Mitchell can’t interact with anyone else at the funeral. He can’t speak to Will’s other family and friends, hear their anguish or sniffling. It’s the most uncomfortable funeral you’ll ever attend because no one seems to actually be feeling anything. Even Conan O’Brien has to compare the scene to one in Wedding Crashers to justify its oddities.

It’s not as if games, whether they be big-budget releases or smaller titles, are incapable of nailing tricky emotional beats. I’ve wept openly while playing through key scenes in Journey and Gone Home in the last few years. Games can tackle loss, love, friendship in complex and honest ways, even in their early portions. The Last of Us—spoiler alert!—proved that last year, setting up its protagonist’s motivations with the death of another character, one who remains alive for about as long as Will does. The death of Joel’s daughter is so horrifying both because of the way it occurs and due to how the game uses the brief time we share with both characters to put their relationship front and center. The Last of Us made me misty eyed. Call of Duty: Advanced Warfare made my eyes roll.

If life’s toughest moments could be solved with just the press of a button, we’d all be able to skip over the sad parts and turn back to the exciting stuff—which, in Advanced Wafare‘s case, is a futuristic, surprisingly colorful war zone. But life isn’t that simple; emotions and how we deal with them aren’t so easy to understand.

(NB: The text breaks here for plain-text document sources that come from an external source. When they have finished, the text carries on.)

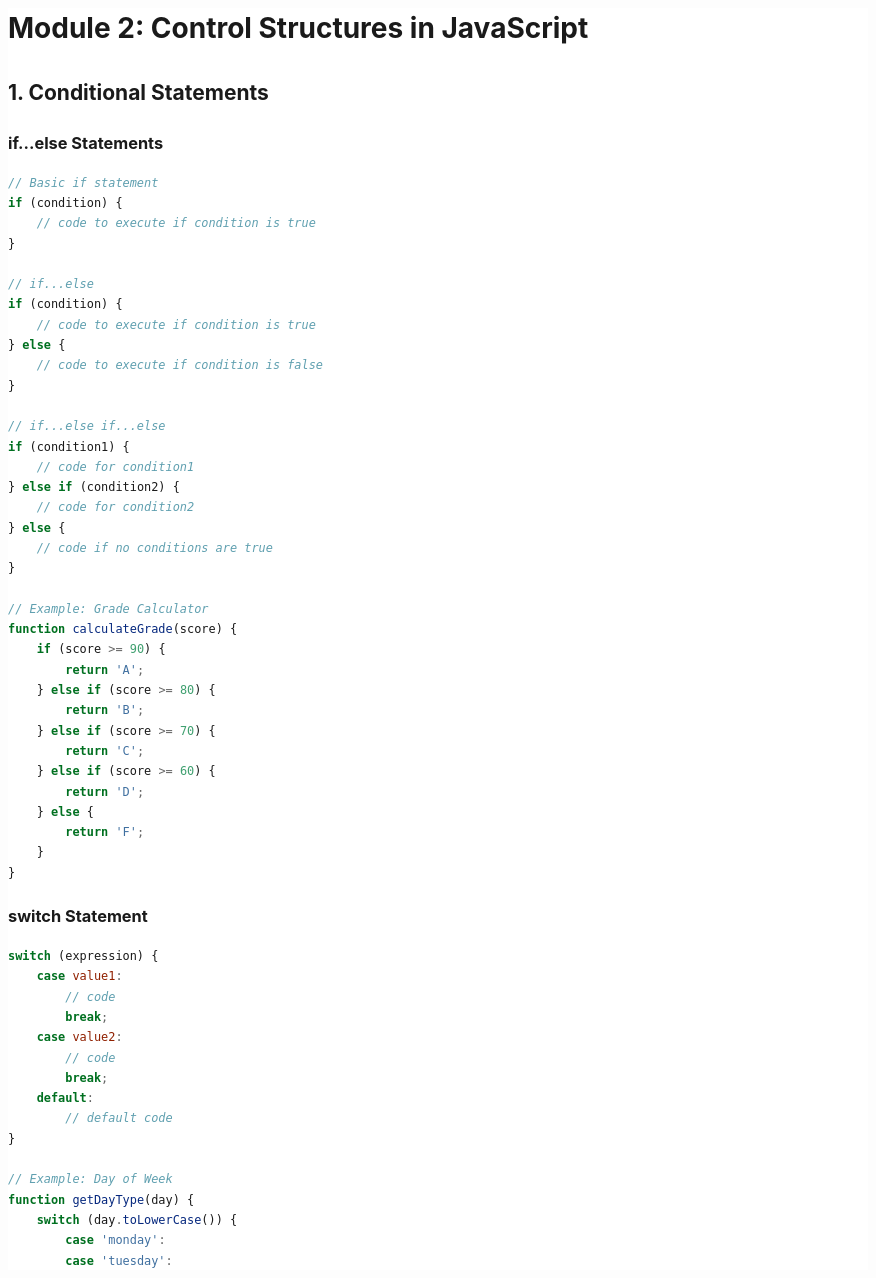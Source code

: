 # Module 2: Control Structures in JavaScript

## 1. Conditional Statements

### if...else Statements
```javascript
// Basic if statement
if (condition) {
    // code to execute if condition is true
}

// if...else
if (condition) {
    // code to execute if condition is true
} else {
    // code to execute if condition is false
}

// if...else if...else
if (condition1) {
    // code for condition1
} else if (condition2) {
    // code for condition2
} else {
    // code if no conditions are true
}

// Example: Grade Calculator
function calculateGrade(score) {
    if (score >= 90) {
        return 'A';
    } else if (score >= 80) {
        return 'B';
    } else if (score >= 70) {
        return 'C';
    } else if (score >= 60) {
        return 'D';
    } else {
        return 'F';
    }
}
```

### switch Statement
```javascript
switch (expression) {
    case value1:
        // code
        break;
    case value2:
        // code
        break;
    default:
        // default code
}

// Example: Day of Week
function getDayType(day) {
    switch (day.toLowerCase()) {
        case 'monday':
        case 'tuesday':
```
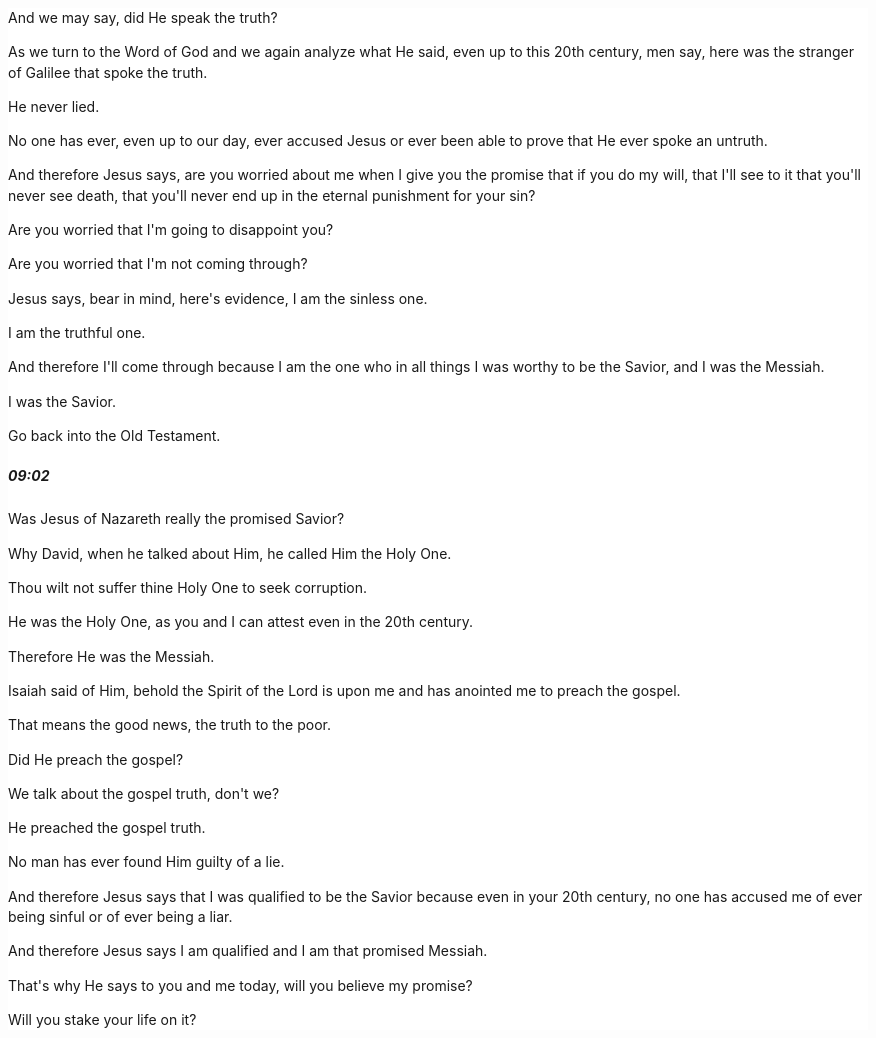 And we may say, did He speak the truth?

As we turn to the Word of God and we again analyze what He said, even up to this 20th century, men say, here was the stranger of Galilee that spoke the truth.

He never lied.

No one has ever, even up to our day, ever accused Jesus or ever been able to prove that He ever spoke an untruth.

And therefore Jesus says, are you worried about me when I give you the promise that if you do my will, that I'll see to it that you'll never see death, that you'll never end up in the eternal punishment for your sin?

Are you worried that I'm going to disappoint you?

Are you worried that I'm not coming through?

Jesus says, bear in mind, here's evidence, I am the sinless one.

I am the truthful one.

And therefore I'll come through because I am the one who in all things I was worthy to be the Savior, and I was the Messiah.

I was the Savior.

Go back into the Old Testament.

##### 09:02

Was Jesus of Nazareth really the promised Savior?

Why David, when he talked about Him, he called Him the Holy One.

Thou wilt not suffer thine Holy One to seek corruption.

He was the Holy One, as you and I can attest even in the 20th century.

Therefore He was the Messiah.

Isaiah said of Him, behold the Spirit of the Lord is upon me and has anointed me to preach the gospel.

That means the good news, the truth to the poor.

Did He preach the gospel?

We talk about the gospel truth, don't we?

He preached the gospel truth.

No man has ever found Him guilty of a lie.

And therefore Jesus says that I was qualified to be the Savior because even in your 20th century, no one has accused me of ever being sinful or of ever being a liar.

And therefore Jesus says I am qualified and I am that promised Messiah.

That's why He says to you and me today, will you believe my promise?

Will you stake your life on it?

Call of Duty, for all of the franchise’s Michael Bay-esque bombastic spectacle—some of which I’ve absolutely loved in my time with Advanced Warfare so far—also wants to portray the horrors of warfare honestly. To achieve that goal, it’s integral to make the darker moments just as poignant and powerful as the cool, explosions-in-your-face sequences.

But Will’s funeral fails in just about every respect to make you care, which makes its inclusion in the game all the more puzzling. Games have the potential to make emotionally trying moments feel more realistic and personal than any other entertainment medium. But if I don’t have a reason to care, I can press a button to turn a game off just as easily as I can press one to pay my respects to Will.